## Study material
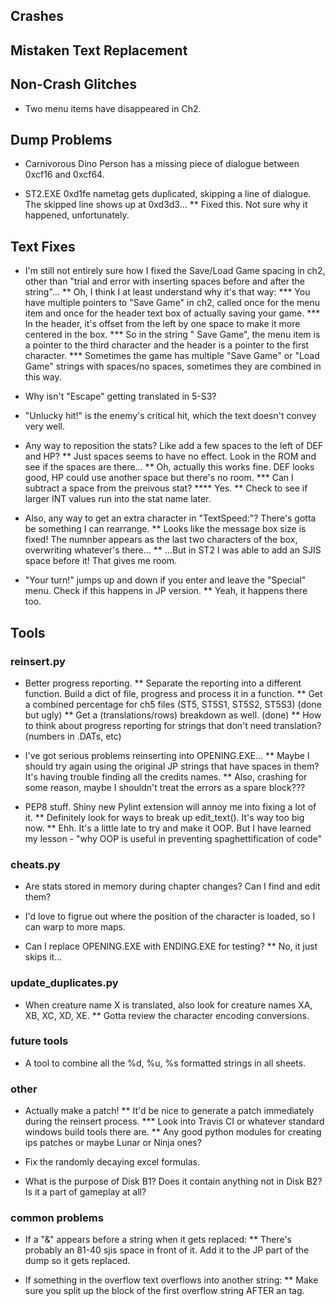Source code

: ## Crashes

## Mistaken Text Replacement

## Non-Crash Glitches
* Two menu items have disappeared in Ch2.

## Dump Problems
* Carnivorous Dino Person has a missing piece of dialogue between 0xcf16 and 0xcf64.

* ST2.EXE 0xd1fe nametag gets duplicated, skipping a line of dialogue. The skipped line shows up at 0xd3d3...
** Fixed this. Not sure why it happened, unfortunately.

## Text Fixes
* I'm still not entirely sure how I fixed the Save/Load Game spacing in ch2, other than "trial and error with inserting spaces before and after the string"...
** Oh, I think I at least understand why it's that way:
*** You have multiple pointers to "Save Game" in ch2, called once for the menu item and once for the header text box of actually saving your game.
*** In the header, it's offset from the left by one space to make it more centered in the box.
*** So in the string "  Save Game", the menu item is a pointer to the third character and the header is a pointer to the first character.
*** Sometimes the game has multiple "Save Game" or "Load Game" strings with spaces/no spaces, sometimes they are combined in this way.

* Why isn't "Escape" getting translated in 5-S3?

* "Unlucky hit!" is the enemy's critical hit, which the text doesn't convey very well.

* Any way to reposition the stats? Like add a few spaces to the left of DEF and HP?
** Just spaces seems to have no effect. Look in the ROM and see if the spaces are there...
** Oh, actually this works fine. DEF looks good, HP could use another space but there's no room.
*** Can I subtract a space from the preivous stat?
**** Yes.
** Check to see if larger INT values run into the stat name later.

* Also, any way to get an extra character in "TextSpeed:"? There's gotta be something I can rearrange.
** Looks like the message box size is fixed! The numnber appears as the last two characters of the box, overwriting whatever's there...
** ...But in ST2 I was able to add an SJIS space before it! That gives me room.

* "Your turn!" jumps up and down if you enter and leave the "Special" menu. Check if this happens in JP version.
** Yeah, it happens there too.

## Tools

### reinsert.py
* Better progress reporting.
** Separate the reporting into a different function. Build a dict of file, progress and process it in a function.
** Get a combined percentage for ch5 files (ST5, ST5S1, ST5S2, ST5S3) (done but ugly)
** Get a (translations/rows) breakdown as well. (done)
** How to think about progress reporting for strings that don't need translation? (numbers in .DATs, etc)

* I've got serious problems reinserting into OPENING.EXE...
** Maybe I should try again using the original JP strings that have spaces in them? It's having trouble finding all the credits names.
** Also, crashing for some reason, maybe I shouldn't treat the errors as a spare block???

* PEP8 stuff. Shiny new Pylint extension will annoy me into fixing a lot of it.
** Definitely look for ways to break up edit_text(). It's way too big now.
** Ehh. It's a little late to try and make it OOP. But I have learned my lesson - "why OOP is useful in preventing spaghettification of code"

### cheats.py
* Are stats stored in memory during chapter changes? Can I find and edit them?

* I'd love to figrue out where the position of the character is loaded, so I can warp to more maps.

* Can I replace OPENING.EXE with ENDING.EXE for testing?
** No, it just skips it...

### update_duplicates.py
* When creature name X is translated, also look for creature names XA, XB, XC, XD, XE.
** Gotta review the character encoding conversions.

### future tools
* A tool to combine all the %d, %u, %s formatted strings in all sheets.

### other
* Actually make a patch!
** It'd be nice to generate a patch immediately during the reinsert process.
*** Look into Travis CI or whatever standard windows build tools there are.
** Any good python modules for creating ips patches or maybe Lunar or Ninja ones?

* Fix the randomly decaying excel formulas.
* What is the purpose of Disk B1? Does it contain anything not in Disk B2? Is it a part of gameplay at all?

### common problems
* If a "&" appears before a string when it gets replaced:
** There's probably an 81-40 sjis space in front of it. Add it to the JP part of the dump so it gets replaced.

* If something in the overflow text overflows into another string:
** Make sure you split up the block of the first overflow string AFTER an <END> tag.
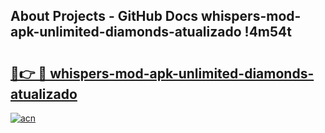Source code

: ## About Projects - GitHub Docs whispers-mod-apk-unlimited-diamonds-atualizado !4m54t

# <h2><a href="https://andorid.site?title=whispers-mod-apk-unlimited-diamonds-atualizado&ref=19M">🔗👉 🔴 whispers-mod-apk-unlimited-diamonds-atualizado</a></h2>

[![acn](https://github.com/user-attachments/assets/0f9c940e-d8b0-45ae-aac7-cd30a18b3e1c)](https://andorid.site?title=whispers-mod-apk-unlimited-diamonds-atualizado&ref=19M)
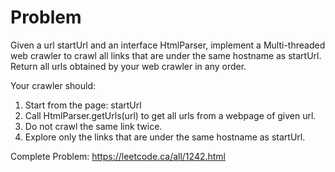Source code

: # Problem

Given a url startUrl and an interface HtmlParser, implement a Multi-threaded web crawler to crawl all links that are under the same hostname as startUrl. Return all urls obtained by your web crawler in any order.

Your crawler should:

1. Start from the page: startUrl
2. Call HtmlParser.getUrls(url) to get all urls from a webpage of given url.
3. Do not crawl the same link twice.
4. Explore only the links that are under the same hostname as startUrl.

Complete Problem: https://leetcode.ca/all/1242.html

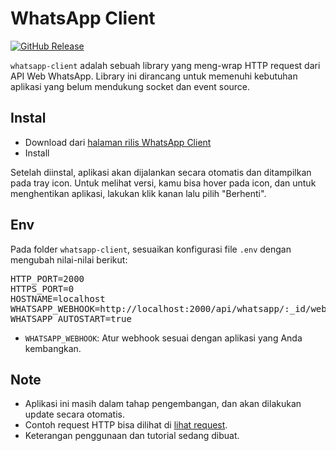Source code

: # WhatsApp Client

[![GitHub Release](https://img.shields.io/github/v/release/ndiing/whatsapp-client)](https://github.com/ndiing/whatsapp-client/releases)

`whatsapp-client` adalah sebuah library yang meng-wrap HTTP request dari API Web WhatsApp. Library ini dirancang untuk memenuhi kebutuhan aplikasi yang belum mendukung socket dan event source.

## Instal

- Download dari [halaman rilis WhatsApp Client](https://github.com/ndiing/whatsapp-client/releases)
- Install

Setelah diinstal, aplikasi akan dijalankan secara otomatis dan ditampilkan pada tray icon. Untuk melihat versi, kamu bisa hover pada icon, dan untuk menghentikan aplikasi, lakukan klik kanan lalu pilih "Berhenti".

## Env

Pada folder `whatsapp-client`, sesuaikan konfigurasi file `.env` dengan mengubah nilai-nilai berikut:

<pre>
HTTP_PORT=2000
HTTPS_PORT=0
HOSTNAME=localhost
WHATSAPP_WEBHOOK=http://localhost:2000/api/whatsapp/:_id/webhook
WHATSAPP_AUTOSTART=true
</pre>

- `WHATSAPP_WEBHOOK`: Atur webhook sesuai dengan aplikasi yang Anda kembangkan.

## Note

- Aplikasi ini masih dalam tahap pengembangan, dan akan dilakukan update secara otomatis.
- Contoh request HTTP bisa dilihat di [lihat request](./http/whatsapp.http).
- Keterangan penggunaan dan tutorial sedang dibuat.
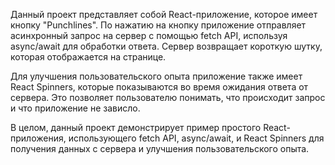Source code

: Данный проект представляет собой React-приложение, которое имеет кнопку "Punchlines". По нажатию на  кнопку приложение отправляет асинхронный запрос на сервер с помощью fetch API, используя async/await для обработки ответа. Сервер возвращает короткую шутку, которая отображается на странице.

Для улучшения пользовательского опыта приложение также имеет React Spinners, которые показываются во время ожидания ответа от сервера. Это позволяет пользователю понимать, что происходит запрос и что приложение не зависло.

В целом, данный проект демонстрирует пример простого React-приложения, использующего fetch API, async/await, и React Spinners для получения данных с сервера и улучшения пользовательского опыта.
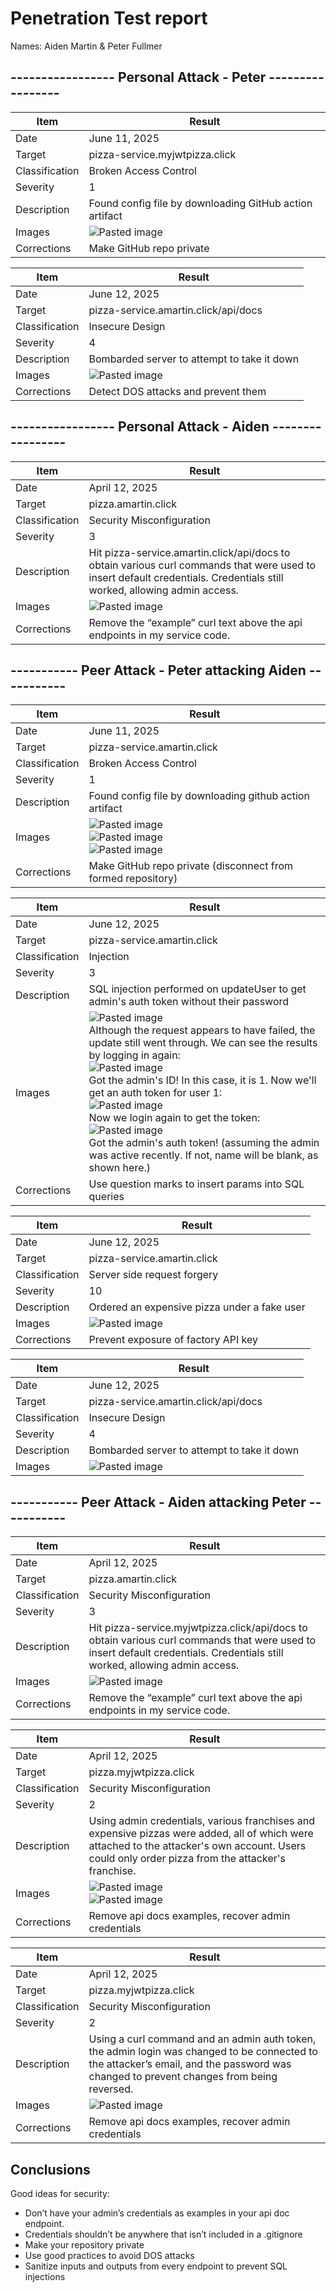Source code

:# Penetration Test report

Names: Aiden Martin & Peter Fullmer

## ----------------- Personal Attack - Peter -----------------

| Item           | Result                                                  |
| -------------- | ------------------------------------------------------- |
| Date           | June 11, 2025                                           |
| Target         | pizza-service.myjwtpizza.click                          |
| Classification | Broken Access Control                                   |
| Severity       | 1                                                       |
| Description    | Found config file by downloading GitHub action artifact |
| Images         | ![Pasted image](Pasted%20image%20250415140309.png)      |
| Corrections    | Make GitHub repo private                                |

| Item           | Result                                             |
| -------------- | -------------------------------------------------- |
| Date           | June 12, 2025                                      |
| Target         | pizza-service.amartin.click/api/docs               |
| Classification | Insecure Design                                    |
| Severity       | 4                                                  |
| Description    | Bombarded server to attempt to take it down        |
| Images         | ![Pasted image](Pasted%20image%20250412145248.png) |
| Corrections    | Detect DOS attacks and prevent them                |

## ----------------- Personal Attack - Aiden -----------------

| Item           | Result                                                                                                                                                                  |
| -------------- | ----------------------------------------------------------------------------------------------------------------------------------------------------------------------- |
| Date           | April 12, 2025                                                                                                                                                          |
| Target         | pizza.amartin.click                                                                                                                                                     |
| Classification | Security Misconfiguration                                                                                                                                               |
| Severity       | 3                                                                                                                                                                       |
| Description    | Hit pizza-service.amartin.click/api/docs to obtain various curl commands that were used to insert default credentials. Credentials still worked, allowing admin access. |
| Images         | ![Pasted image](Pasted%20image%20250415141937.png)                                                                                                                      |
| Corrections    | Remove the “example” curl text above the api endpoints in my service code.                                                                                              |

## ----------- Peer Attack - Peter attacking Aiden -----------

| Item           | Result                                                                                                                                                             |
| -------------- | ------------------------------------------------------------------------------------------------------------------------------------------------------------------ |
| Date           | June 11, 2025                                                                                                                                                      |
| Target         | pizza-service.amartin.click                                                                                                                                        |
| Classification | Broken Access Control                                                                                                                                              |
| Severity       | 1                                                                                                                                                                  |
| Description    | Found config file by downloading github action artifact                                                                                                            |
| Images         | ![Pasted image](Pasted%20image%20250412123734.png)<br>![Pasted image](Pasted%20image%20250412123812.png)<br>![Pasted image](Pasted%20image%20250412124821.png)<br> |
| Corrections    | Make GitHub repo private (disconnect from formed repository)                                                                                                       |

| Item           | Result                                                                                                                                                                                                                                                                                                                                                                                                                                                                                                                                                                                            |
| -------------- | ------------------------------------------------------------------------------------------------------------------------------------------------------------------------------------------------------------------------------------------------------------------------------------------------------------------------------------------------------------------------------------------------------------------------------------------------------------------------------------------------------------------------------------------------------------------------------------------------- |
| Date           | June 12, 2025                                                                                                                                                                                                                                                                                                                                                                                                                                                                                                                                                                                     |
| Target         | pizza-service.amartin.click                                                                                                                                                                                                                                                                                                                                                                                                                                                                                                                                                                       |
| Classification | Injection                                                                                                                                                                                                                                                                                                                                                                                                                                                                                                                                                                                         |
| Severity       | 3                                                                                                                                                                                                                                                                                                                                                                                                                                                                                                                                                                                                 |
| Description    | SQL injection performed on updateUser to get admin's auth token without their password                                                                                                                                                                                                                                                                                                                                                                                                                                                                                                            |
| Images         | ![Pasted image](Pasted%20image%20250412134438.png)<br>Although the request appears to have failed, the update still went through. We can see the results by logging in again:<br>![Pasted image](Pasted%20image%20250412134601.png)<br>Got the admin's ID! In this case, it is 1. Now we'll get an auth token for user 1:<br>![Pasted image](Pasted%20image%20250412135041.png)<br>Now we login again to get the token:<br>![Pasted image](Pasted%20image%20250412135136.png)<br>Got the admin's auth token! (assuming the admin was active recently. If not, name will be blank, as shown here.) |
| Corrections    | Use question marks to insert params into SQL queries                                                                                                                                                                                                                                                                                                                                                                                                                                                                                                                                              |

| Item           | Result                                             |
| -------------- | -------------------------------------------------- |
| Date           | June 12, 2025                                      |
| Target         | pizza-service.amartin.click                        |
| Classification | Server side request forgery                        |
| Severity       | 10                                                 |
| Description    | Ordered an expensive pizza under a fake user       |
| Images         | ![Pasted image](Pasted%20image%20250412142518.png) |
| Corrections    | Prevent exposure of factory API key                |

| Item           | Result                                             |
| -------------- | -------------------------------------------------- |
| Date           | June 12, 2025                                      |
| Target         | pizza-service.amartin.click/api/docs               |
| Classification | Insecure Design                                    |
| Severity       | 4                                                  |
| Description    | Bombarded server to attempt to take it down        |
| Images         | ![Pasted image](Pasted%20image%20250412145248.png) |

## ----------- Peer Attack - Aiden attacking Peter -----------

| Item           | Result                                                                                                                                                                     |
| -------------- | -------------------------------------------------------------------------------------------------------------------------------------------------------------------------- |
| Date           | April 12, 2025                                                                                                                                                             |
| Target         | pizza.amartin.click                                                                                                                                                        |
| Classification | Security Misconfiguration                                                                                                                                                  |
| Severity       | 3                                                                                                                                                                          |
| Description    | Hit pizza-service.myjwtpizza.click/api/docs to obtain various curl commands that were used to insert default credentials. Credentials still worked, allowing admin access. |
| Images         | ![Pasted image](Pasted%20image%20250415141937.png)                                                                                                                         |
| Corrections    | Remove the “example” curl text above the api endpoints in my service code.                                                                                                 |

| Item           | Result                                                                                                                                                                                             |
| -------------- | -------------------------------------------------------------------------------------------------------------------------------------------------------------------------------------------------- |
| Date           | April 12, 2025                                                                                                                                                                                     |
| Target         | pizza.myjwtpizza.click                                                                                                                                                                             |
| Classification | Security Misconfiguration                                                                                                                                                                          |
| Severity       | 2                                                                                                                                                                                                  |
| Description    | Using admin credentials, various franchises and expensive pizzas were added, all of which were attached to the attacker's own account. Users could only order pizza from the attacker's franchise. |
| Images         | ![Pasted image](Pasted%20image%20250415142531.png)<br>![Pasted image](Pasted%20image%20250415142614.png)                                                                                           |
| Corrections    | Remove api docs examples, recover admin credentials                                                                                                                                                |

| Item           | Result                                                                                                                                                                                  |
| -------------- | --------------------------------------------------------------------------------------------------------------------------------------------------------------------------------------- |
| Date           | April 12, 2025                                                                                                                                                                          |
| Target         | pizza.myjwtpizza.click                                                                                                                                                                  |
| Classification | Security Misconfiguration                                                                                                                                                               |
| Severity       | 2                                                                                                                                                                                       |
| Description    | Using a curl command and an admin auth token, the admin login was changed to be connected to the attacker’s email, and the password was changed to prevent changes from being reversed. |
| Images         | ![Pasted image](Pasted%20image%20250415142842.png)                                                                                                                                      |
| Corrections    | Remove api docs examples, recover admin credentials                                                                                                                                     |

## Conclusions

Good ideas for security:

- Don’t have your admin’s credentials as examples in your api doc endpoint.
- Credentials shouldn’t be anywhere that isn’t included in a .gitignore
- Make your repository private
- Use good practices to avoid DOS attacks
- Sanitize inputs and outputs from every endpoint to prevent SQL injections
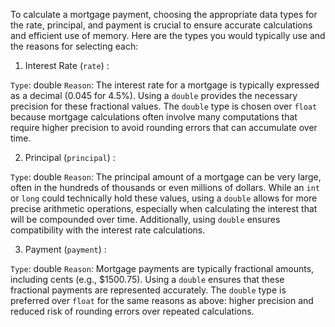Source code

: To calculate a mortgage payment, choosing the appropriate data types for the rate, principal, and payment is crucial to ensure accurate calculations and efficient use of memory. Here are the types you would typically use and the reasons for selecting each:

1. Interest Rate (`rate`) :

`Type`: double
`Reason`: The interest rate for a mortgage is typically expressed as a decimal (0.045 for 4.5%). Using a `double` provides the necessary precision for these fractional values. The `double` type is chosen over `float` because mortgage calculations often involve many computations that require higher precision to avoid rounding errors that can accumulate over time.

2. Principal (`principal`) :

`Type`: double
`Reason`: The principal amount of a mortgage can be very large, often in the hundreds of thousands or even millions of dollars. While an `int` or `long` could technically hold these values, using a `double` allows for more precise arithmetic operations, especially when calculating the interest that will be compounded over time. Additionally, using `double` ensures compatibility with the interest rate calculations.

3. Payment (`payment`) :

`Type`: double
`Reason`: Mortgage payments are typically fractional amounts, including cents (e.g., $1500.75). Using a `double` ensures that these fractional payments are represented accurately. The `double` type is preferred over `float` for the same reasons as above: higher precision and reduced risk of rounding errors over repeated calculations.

## Your assignment
From the data above, copy out every line with the string "replaced" in it.

## Exercise answer
* If a "&" appears before a string when it gets replaced:
** There's probably an 81-40 sjis space in front of it. Add it to the JP part of the dump so it gets replaced.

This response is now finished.